Fiscus soepel met urencriterium in 2021

26 januari 2021 | Door redactie

Het kabinet komt ondernemers tegemoet die hun fiscale voordelen dreigen te verliezen omdat zij door de coronacrisis weinig uren kunnen maken. Daarvoor is het zogeheten urencriterium ook in 2021 versoepeld. Verder zal de Belastingdienst met ‘een welwillende blik’ kijken naar ondernemers die vragen om het kwijtschelden van schulden.

Ondernemers voor de inkomstenbelasting, zoals zzp’ers, kunnen in aanmerking komen voor verschillende soorten ondernemersaftrek (infographic). Maar dan moeten zij wel voldoen aan het urencriterium: zij moeten per jaar minstens 1.225 uur aan hun onderneming besteden, ofwel zo’n 23,5 uur per week. Nu het in veel sectoren gedwongen duimendraaien geblazen is, komen veel ondernemers niet aan die uren.

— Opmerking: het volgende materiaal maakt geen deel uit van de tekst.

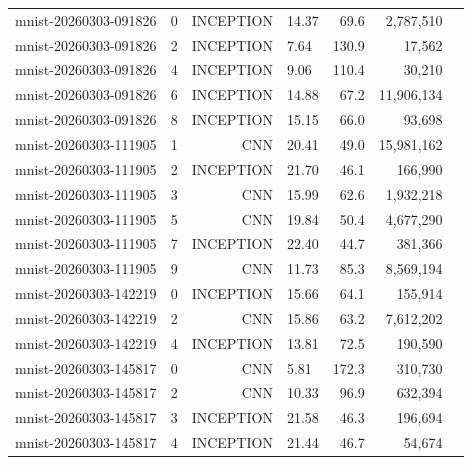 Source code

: \begin{tabular}{llrlrrr}
mnist-20260303-091826 & 0 & INCEPTION & 14.37 & 69.6 & 2,787,510 \\
mnist-20260303-091826 & 2 & INCEPTION & 7.64 & 130.9 & 17,562 \\
mnist-20260303-091826 & 4 & INCEPTION & 9.06 & 110.4 & 30,210 \\
mnist-20260303-091826 & 6 & INCEPTION & 14.88 & 67.2 & 11,906,134 \\
mnist-20260303-091826 & 8 & INCEPTION & 15.15 & 66.0 & 93,698 \\
mnist-20260303-111905 & 1 & CNN & 20.41 & 49.0 & 15,981,162 \\
mnist-20260303-111905 & 2 & INCEPTION & 21.70 & 46.1 & 166,990 \\
mnist-20260303-111905 & 3 & CNN & 15.99 & 62.6 & 1,932,218 \\
mnist-20260303-111905 & 5 & CNN & 19.84 & 50.4 & 4,677,290 \\
mnist-20260303-111905 & 7 & INCEPTION & 22.40 & 44.7 & 381,366 \\
mnist-20260303-111905 & 9 & CNN & 11.73 & 85.3 & 8,569,194 \\
mnist-20260303-142219 & 0 & INCEPTION & 15.66 & 64.1 & 155,914 \\
mnist-20260303-142219 & 2 & CNN & 15.86 & 63.2 & 7,612,202 \\
mnist-20260303-142219 & 4 & INCEPTION & 13.81 & 72.5 & 190,590 \\
mnist-20260303-145817 & 0 & CNN & 5.81 & 172.3 & 310,730 \\
mnist-20260303-145817 & 2 & CNN & 10.33 & 96.9 & 632,394 \\
mnist-20260303-145817 & 3 & INCEPTION & 21.58 & 46.3 & 196,694 \\
mnist-20260303-145817 & 4 & INCEPTION & 21.44 & 46.7 & 54,674 \\
\bottomrule
\end{tabular}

Wegvallen ondernemersaftrek ‘onrechtvaardig’

Dat ondernemers om die reden bijvoorbeeld de zelfstandigenaftrek verliezen vindt het kabinet ‘onwenselijk en onrechtvaardig’. Onderdeel van de fikse verruiming van het coronasteunpakket is daarom dat de Belastingdienst net als in 2020 ook dit jaar soepel zal omgaan met het urencriterium (tool). Voor de periode 1 januari 2021 tot en met 30 juni 2021 gaat de fiscus ervan uit dat ondernemers 24 uur per week aan hun onderneming hebben besteed. Voor ondernemers die juist altijd een piek in het werk hebben tussen 1 januari en 1 juli is er een aparte regeling.
Ook is het bijzonder uitstel van belastingbetaling opnieuw verlengd. Ondernemers hebben al voor miljarden aan belastingbetalingen uitgesteld, en die mogelijkheid blijft er tot in elk geval 1 juli 2021. De fiscus wijst er wel nadrukkelijk op dat ondernemers direct hun nieuwe belastingverplichtingen weer tijdig moeten voldoen zodra het uitstel afloopt. Anders vallen zij niet onder de ruime terugbetalingsregeling. Onder deze terugbetalingsregeling krijgen ondernemers in totaal drie jaar de tijd om hun belastingschulden af te lossen. De regeling start op 1 oktober 2021.

Verzoek om kwijtschelding belastingschuld

Ondanks de ruime regeling kan het zijn dat sommige ‘in de kern gezonde’ ondernemingen hun schulden niet volledig kunnen terugbetalen. Vraag is hoe schuldeisers, en de Belastingdienst voorop, omgaan met verzoeken van ondernemers om de schulden dan kwijt te schelden. Het kabinet meldt dat de Belastingdienst deze saneringsverzoeken ‘binnen de bestaande wettelijke kaders met een welwillende blik’ zal beoordelen. Dat wil volgens het kabinet zeggen dat de fiscus ‘bij twijfel een verzoek zal toekennen’ als blijkt dat de betalingsregeling geen soelaas biedt.
Ook zal de Belastingdienst aannemen dat een onderneming nog levensvatbaar is als bijvoorbeeld de bank of de accountant daar positief over is. Een ander onderdeel van de welwillendheid geldt voor ondernemers die de afgelopen periode hun financiële middelen niet hebben gebruikt om belastingschulden af te lossen. Dat is voor de Belastingdienst nu geen reden meer is om een saneringsverzoek af te wijzen, tenzij er sprake is van misbruik. Meer in het algemeen wordt er gewerkt aan een ‘time-out arrangement’, met algemene richtlijnen voor het kwijtschelden van schulden.